The key to successfully investing in rental properties is keeping them occupied. Read the following tips to help manage tenant renewals.
When thinking about ways to improve the renewals of your rental properties, it is highly advisable for you to first assess your rental property. Then you assess your current tenant’s history.
The top 3 key factors when evaluating your rental property and tenant renewals are to assess the quality of your rental property, evaluate your rental property’s competitive position in the local market, and review your current tenants’ history and ability to pay rent.
Sixty days before your tenant’s lease is up you should analyze your rental property for renewal. And you should conduct a simple cost benefit analysis to determine the cost of finding a new tenant vs keeping your existing tenant.

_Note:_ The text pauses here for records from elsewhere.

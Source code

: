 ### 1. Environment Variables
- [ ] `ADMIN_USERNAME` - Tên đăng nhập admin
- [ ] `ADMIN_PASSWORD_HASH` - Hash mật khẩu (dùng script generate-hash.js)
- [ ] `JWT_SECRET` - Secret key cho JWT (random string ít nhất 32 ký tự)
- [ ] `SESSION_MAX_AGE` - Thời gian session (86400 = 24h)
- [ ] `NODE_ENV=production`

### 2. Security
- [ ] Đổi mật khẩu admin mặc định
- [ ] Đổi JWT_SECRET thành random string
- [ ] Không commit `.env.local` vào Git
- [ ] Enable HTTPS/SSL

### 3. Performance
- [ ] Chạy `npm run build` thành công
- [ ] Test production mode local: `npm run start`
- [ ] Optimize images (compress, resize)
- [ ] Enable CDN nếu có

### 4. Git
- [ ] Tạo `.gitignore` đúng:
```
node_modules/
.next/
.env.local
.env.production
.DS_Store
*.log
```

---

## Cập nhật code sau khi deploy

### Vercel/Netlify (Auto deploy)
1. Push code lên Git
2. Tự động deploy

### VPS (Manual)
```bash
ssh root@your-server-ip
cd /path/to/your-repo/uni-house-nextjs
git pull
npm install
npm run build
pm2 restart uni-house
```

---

If your rental property is a multi-resident property you might want to average the rent increase for an economies of scale. This way no single tenant is overburdened.
Evaluating your rental property’s competitive position in the local market will give you a clear indication as to the value of the rental property opportunities. The best way to review the market is to look at your local competitors with similar locations and floor plans.
It is always a good idea to look at individual tenants and their payment history. Also, pay attention to how they take care of the rental. You might want to give the tenant a smaller rent increase if you know they have trouble paying the rent but they take care of the property and are never late with payments. If you don’t mind losing the tenant, a larger increase might force them out but allow you to turn the rental over to another renter.
Use these basic tips as a guide. They will help you to increase your cash flow and lower turnover costs!